### Exercise aim
In the listing below, which lines contain the string "when"? Copy them all.

-----

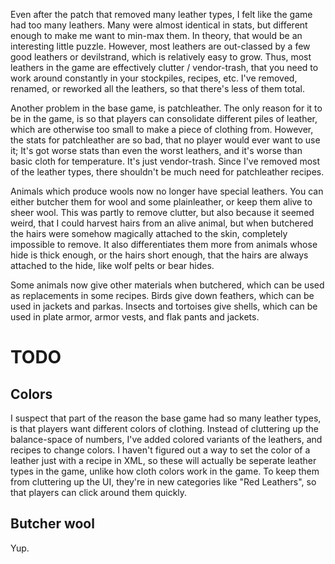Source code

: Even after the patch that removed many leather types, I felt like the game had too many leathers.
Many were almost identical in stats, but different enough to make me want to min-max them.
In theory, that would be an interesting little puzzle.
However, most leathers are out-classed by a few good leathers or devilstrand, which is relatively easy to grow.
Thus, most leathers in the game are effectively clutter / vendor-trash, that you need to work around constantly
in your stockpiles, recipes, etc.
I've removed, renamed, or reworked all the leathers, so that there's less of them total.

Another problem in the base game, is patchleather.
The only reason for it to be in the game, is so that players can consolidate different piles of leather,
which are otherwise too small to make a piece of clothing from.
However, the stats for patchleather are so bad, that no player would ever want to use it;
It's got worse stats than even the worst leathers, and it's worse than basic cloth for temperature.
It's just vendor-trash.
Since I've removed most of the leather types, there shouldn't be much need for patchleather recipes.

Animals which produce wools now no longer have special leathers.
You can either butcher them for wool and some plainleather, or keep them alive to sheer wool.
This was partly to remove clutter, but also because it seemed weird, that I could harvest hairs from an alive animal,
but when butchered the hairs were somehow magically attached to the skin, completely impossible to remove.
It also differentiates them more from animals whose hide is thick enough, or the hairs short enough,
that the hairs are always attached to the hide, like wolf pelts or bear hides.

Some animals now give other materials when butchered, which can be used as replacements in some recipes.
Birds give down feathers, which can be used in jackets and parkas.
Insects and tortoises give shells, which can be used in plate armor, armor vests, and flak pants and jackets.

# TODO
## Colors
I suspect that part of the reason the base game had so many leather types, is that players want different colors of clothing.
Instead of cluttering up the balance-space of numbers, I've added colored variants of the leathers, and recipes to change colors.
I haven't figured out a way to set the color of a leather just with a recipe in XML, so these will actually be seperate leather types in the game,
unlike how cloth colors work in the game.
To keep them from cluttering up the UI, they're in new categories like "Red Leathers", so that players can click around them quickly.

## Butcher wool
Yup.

-----

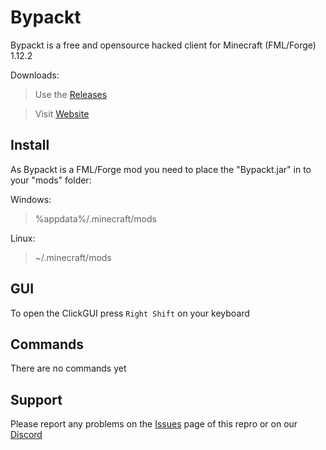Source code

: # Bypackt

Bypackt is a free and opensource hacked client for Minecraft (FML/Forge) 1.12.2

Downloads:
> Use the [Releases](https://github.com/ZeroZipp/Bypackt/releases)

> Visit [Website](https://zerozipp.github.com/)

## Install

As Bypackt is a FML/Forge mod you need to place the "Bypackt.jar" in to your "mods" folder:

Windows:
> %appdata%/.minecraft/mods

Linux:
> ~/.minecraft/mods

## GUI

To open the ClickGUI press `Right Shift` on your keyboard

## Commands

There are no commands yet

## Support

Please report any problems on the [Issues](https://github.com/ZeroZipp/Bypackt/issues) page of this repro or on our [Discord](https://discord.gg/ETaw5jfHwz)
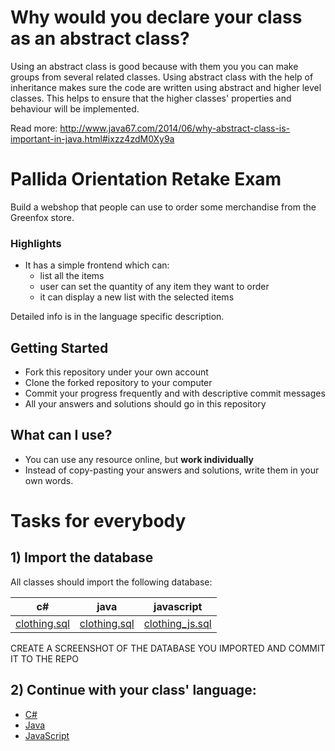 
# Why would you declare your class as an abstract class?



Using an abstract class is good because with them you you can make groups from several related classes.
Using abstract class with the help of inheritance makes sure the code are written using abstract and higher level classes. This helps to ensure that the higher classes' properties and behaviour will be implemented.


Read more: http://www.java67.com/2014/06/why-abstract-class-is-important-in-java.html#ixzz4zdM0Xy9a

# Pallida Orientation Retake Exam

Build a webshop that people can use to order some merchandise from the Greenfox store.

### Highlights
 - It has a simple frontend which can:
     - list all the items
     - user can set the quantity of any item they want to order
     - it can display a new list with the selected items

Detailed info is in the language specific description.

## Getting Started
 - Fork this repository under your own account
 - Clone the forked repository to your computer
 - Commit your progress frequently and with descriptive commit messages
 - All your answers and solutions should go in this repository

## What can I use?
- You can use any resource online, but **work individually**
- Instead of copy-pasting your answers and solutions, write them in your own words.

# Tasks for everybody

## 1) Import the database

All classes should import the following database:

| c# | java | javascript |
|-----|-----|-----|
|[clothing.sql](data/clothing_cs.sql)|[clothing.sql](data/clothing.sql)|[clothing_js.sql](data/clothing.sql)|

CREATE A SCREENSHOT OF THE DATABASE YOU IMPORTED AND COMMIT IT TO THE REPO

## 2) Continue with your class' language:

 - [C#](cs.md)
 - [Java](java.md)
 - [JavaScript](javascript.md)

-----

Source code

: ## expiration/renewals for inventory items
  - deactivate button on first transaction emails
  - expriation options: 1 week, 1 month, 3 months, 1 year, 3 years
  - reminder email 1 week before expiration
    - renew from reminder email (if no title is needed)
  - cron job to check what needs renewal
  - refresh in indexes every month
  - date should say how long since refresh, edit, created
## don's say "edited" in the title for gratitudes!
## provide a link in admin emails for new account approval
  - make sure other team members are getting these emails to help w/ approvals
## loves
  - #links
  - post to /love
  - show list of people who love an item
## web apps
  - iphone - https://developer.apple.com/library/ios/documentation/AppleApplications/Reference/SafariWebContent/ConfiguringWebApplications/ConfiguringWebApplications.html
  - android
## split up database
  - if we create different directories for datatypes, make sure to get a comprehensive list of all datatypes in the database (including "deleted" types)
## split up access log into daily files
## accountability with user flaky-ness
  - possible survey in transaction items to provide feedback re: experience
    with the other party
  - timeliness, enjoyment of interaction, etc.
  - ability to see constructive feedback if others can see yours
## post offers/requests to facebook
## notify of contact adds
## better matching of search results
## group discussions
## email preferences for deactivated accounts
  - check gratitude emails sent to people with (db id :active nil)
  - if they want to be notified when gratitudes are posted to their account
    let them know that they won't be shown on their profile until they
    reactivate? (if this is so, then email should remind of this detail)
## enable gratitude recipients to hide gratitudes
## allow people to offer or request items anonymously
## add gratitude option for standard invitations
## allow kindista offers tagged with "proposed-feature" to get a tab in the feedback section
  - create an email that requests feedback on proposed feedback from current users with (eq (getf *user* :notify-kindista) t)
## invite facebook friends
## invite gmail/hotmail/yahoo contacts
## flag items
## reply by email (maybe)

-----

### Written answer
but when butchered the hairs were somehow magically attached to the skin, completely impossible to remove.
Some animals now give other materials when butchered, which can be used as replacements in some recipes.
  - if they want to be notified when gratitudes are posted to their account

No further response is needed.